## Testing out parenx skeletonization and voronoi approaches

Resources:
* https://github.com/nptscot/networkmerge
* https://github.com/nptscot/networkmerge
* https://github.com/anisotropi4/parenx/tree/main

In [8]:
import glob
import os
import re

import geopandas as gpd

In [2]:
# parquet is not a recognized format - convert to gpkg first
os.makedirs("../temp-parenx/", exist_ok=True)
folders = os.listdir("../data/")
folders.remove("sample.parquet")
for folder in folders:
    os.makedirs(f"../temp-parenx/{folder}/", exist_ok=True)
    if not folder.endswith("parquet"):
        roads = gpd.read_parquet(f"../data/{folder}/roads_osm.parquet").reset_index(
            drop=True
        )
        roads.to_file(
            f"../temp-parenx/{folder}/roads_osm.gpkg", layer="roads", engine="pyogrio"
        )

**Now, run the bash script `parenx-run.sh` from command line**

`bash code/parenx-run.sh`

this will add to each subfolder in `temp-parenx` 2 files: voronoi.gpkg and skeletonize.gpkg. gitignoring them for now because the outputs are too large.

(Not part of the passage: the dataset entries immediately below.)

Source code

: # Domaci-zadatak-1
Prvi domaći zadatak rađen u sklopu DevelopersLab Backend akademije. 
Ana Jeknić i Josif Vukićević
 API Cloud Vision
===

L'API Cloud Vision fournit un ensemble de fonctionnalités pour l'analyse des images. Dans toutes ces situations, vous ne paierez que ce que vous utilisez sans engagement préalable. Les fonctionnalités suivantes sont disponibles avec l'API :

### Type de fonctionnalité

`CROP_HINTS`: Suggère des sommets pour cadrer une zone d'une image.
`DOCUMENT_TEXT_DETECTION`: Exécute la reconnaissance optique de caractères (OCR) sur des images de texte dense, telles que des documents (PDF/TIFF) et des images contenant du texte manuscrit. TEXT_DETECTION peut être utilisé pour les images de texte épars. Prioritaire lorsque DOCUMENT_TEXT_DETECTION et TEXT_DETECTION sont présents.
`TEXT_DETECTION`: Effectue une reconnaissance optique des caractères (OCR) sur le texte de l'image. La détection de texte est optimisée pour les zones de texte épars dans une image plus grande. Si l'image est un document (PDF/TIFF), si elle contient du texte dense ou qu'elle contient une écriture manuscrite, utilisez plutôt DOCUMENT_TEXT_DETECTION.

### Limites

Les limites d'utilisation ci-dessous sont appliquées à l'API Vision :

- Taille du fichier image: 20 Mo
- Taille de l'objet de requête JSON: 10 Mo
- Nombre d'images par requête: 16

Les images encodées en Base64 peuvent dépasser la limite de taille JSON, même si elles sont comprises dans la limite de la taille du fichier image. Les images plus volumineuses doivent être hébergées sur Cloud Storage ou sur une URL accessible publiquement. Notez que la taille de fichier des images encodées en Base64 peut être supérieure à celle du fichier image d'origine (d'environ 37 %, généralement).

**reduce output file size by removing duplicated data**,  and copy to corresponding `data/{fua_id]}/parenx/` folders (in parquet format)

In [53]:
for subfolder in glob.glob("../temp-parenx/*"):

    fua = int(re.findall(r'\d+', subfolder)[0])

    os.makedirs(f"../data/{fua}/parenx/", exist_ok=True)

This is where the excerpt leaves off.